In 2000, 14.6 percent of Pico neighborhood families lived below the poverty threshold, compared to 10.3 percent citywide, and a mere 3.6 percent north of Montana, according to census data.

Additionally, the California Department of Health reported that in 2002, 42 percent of City residents eligible for state-funded health care resided in the Pico neighborhood.

For Alejandro Aldana, an 18-year-old SAMOHI student who volunteers at the Pico Youth and Family Center, these numbers come as no surprise.

“One thing people have to understand is that Santa Monica is an affluent community overall,” he said. “If we go north of Montana we see million dollar homes. If you come to the Pico neighborhood, you find families that sometimes don’t have enough food to eat. It’s a big discrepancy.

“Part of the reason why Pico may be ignored is because of that affluence,” he added. “Pico is just a small strip grounded in all this affluence.”

A discouraged and despondent Meza agreed.

“Pico is not as wealthy as other places,” she said, “and you can’t do things if you don’t have money. People around here don’t have that money. I don’t think that’s ever going to change.”

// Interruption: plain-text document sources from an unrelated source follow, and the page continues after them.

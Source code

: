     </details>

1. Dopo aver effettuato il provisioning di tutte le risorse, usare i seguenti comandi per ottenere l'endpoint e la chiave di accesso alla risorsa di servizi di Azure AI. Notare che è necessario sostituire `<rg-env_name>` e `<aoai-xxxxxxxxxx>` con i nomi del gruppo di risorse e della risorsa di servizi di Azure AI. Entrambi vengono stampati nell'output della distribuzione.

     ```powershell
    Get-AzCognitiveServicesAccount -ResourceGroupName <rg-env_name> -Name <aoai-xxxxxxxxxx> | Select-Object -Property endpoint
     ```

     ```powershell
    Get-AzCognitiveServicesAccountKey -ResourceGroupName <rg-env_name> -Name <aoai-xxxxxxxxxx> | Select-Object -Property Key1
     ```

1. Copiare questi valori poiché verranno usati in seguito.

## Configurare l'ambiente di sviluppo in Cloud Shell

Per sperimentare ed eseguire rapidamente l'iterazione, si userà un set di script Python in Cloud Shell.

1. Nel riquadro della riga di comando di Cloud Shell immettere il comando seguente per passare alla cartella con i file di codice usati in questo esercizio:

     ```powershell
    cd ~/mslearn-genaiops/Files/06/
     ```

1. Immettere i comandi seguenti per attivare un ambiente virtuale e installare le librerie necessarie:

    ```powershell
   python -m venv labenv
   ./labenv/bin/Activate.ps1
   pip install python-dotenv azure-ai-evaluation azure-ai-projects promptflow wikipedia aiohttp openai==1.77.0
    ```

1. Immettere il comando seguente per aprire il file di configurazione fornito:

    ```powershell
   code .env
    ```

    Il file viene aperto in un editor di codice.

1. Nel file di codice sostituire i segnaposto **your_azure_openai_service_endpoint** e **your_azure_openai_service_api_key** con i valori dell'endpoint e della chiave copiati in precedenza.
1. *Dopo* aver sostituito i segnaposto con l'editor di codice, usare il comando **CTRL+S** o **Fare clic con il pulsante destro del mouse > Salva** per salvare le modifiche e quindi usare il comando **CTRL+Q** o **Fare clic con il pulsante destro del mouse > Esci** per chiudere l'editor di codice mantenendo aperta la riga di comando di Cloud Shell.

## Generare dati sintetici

Despite similarly bleak attitudes from many Pico youth, neighborhood activists aren’t ready to give up on their community. But for Pico to lift the blanket of poverty, they say, the City must address the dearth of jobs available to residents -- especially the next generation of renters and homeowners who will come to learn the policies of the past the hard way.

“There’s a lot of things that contribute to young people feeling hopeless,” said PNA board member Maria Loya, who made an unsuccessful bid last month to become the first Pico resident elected to the City Council. “They go through a system where they come out not having many opportunities. That’s where the issue of jobs becomes key.”

In the years since the freeway ripped through the community, many locally owned and staffed businesses have folded, while once-plentiful manufacturing jobs have continued to dry up.

As the City evolved into a more tourism-based economy, relying heavily on sales and bed taxes, opportunities for many Latino and black working-class Pico residents were limited to low-paying service support positions, which left even fewer options for housing available to them.

The issues of poverty and affordable housing that were raised 20 years ago are still relevant to this day, said Loya. “If the same incidents occurred in other parts of the City that happen in the Pico neighborhood, (they) would have been dealt with years ago.”

Riding his bike north to Montana Avenue, Albert Ruiz often stops to marvel at the million-dollar homes in wealthier neighborhoods where many of his neighbors have cleaning, gardening and landscaping jobs, and he wonders how life could be so different just a few blocks away.

“When you get to the other side of Montana,” he said shaking his head, “it’s like a different world.”